In the records below, count every line containing "RegExp". Reply with the number only.

====== DATA EXTRACTS ======

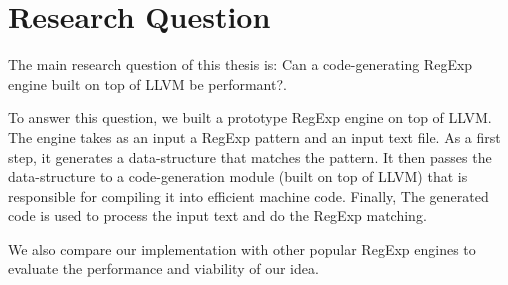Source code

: \section{Research Question}

The main research question of this thesis is: Can a code-generating RegExp engine built on top of LLVM be performant?.

To answer this question, we built a prototype RegExp engine on top of LLVM. The engine takes as an input a RegExp pattern and an input text file. As a first step, it generates a data-structure that matches the pattern. It then passes the data-structure to a code-generation module (built on top of LLVM) that is responsible for compiling it into efficient machine code. Finally, The generated code is used to process the input text and do the RegExp matching.

We also compare our implementation with other popular RegExp engines to evaluate the performance and viability of our idea. 
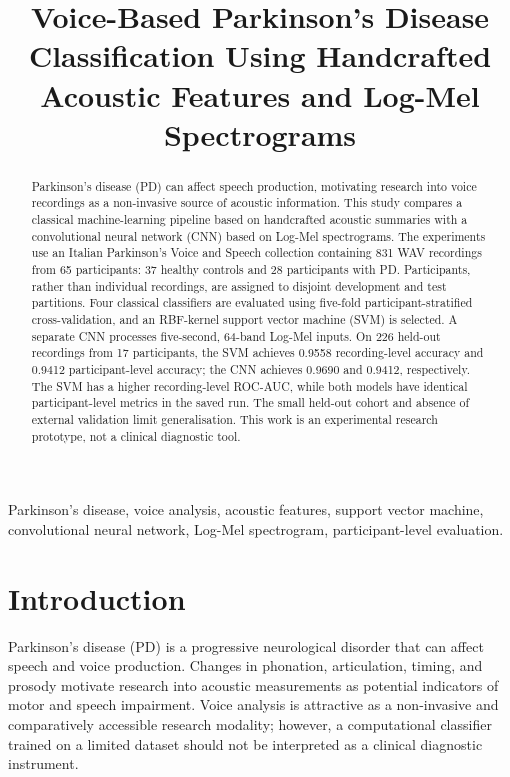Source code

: \documentclass[conference]{IEEEtran}
\title{Voice-Based Parkinson's Disease Classification Using Handcrafted Acoustic Features and Log-Mel Spectrograms}
\author{\IEEEauthorblockN{Suvinay Foujdar, Akshat Goyal, and Navya Loshali}
\IEEEauthorblockA{Department of Computer Science and Engineering\\Bennett University, Greater Noida, India}}
\begin{document}
\maketitle
\begin{abstract}
Parkinson's disease (PD) can affect speech production, motivating research into voice recordings as a non-invasive source of acoustic information. This study compares a classical machine-learning pipeline based on handcrafted acoustic summaries with a convolutional neural network (CNN) based on Log-Mel spectrograms. The experiments use an Italian Parkinson's Voice and Speech collection containing 831 WAV recordings from 65 participants: 37 healthy controls and 28 participants with PD. Participants, rather than individual recordings, are assigned to disjoint development and test partitions. Four classical classifiers are evaluated using five-fold participant-stratified cross-validation, and an RBF-kernel support vector machine (SVM) is selected. A separate CNN processes five-second, 64-band Log-Mel inputs. On 226 held-out recordings from 17 participants, the SVM achieves 0.9558 recording-level accuracy and 0.9412 participant-level accuracy; the CNN achieves 0.9690 and 0.9412, respectively. The SVM has a higher recording-level ROC-AUC, while both models have identical participant-level metrics in the saved run. The small held-out cohort and absence of external validation limit generalisation. This work is an experimental research prototype, not a clinical diagnostic tool.
\end{abstract}
\begin{IEEEkeywords}
Parkinson's disease, voice analysis, acoustic features, support vector machine, convolutional neural network, Log-Mel spectrogram, participant-level evaluation.
\end{IEEEkeywords}

\section{Introduction}
Parkinson's disease (PD) is a progressive neurological disorder that can affect speech and voice production. Changes in phonation, articulation, timing, and prosody motivate research into acoustic measurements as potential indicators of motor and speech impairment. Voice analysis is attractive as a non-invasive and comparatively accessible research modality; however, a computational classifier trained on a limited dataset should not be interpreted as a clinical diagnostic instrument.
\end{document}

======

RESULT OF THE EXERCISE: 3